BEGIN
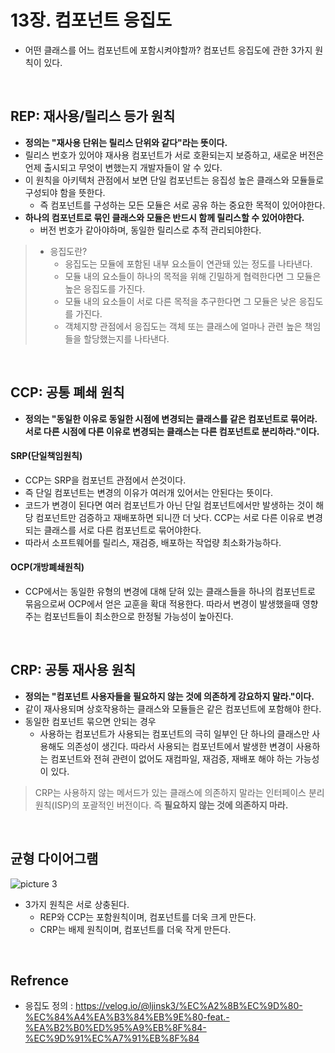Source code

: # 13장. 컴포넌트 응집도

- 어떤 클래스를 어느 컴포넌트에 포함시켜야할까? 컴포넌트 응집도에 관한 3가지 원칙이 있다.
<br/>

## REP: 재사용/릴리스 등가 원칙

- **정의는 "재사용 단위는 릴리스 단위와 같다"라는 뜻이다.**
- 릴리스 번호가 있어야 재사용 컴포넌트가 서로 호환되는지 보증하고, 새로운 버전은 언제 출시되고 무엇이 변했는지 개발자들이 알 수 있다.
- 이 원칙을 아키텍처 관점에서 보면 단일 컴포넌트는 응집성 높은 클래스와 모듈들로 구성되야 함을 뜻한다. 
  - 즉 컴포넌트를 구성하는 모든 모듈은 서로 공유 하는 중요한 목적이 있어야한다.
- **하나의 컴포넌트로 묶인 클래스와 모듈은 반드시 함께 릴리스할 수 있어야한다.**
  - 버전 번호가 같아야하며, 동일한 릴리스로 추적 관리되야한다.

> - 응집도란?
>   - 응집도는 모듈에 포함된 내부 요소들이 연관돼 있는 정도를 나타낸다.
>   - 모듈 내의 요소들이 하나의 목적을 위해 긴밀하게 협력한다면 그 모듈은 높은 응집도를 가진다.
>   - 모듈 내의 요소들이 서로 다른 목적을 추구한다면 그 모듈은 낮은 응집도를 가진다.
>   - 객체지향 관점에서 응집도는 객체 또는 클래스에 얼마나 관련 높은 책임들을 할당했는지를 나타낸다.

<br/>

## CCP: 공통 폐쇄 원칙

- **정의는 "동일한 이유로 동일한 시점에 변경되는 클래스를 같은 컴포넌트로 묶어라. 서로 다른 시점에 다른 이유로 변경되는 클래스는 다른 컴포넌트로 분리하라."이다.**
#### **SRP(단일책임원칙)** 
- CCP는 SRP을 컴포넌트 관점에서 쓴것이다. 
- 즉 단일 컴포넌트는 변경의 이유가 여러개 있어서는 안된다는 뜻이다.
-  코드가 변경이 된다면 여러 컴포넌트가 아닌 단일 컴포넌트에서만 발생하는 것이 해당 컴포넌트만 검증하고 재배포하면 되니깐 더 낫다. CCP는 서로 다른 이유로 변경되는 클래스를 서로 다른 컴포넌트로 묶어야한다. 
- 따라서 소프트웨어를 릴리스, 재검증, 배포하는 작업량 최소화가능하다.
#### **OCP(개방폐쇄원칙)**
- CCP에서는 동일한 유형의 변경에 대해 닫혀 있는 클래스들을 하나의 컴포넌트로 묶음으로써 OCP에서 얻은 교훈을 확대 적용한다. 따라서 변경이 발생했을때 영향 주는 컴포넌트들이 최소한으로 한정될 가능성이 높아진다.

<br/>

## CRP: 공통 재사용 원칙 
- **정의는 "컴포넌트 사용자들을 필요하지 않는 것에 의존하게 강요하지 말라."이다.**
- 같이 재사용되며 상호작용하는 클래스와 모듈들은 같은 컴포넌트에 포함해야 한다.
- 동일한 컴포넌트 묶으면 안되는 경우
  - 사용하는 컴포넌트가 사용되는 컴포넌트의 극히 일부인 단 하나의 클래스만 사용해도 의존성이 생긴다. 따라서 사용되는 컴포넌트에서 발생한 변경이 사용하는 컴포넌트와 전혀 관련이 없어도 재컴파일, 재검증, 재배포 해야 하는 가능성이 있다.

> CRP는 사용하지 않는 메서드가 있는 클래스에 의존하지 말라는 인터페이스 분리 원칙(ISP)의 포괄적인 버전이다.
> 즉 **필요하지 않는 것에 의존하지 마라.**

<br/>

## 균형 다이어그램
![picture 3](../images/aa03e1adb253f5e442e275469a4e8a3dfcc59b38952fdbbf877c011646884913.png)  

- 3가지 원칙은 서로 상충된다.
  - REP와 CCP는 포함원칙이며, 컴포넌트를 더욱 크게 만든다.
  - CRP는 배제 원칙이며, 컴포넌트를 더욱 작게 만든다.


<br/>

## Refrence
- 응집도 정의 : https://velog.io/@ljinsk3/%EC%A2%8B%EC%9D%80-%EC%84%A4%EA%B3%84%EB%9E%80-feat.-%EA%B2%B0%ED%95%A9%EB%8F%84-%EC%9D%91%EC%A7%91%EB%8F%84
END
BEGIN
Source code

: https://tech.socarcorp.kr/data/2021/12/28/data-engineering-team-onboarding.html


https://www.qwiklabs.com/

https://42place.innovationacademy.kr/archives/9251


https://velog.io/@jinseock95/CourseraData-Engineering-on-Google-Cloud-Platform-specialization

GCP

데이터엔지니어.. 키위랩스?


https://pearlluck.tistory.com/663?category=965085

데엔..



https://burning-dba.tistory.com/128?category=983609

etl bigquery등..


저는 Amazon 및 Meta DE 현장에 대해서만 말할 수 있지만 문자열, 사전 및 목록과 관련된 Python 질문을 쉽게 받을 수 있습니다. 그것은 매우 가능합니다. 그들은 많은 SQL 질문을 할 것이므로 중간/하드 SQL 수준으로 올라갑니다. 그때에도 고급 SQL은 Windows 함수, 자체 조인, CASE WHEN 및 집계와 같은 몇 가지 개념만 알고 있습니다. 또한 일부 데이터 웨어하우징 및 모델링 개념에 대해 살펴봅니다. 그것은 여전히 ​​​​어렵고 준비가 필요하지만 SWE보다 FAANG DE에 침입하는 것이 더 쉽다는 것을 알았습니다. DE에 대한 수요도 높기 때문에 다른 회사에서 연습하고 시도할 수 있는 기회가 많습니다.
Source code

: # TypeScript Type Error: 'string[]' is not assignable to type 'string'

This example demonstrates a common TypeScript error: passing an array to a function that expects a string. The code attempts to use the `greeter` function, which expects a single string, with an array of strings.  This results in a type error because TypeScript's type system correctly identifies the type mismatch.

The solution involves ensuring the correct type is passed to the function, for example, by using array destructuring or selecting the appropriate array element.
END
BEGIN
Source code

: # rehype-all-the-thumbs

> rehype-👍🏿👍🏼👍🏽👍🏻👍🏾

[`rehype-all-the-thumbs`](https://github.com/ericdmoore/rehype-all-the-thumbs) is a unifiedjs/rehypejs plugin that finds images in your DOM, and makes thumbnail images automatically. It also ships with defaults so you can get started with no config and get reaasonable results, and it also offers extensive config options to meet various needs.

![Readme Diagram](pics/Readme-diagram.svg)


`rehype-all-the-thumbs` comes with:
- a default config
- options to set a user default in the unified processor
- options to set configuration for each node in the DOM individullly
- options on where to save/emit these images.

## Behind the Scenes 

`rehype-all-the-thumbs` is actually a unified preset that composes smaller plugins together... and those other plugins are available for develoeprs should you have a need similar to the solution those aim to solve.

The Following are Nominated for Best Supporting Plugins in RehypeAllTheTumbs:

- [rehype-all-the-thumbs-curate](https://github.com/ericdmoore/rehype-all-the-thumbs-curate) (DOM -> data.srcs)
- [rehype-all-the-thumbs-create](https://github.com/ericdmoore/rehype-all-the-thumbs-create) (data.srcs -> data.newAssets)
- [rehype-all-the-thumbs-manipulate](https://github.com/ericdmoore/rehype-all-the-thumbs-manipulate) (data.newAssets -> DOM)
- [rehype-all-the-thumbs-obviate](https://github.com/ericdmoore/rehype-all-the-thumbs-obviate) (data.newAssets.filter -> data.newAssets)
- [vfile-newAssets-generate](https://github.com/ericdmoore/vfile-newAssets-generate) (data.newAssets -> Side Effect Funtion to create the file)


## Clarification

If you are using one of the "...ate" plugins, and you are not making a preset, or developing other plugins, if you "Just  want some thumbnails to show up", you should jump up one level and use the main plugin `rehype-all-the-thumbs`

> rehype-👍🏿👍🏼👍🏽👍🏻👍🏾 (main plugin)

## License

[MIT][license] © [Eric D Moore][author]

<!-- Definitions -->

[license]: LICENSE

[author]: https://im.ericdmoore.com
END
■ EXERCISE PROMPT ■
Set down again, word for word, the stretch of records from the line with "- 이 원칙을 아키텍처" to the line with "있는 정도를 나타낸다.", both of those lines included.

■ WRITTEN RESPONSE ■
- 이 원칙을 아키텍처 관점에서 보면 단일 컴포넌트는 응집성 높은 클래스와 모듈들로 구성되야 함을 뜻한다. 
  - 즉 컴포넌트를 구성하는 모든 모듈은 서로 공유 하는 중요한 목적이 있어야한다.
- **하나의 컴포넌트로 묶인 클래스와 모듈은 반드시 함께 릴리스할 수 있어야한다.**
  - 버전 번호가 같아야하며, 동일한 릴리스로 추적 관리되야한다.

> - 응집도란?
>   - 응집도는 모듈에 포함된 내부 요소들이 연관돼 있는 정도를 나타낸다.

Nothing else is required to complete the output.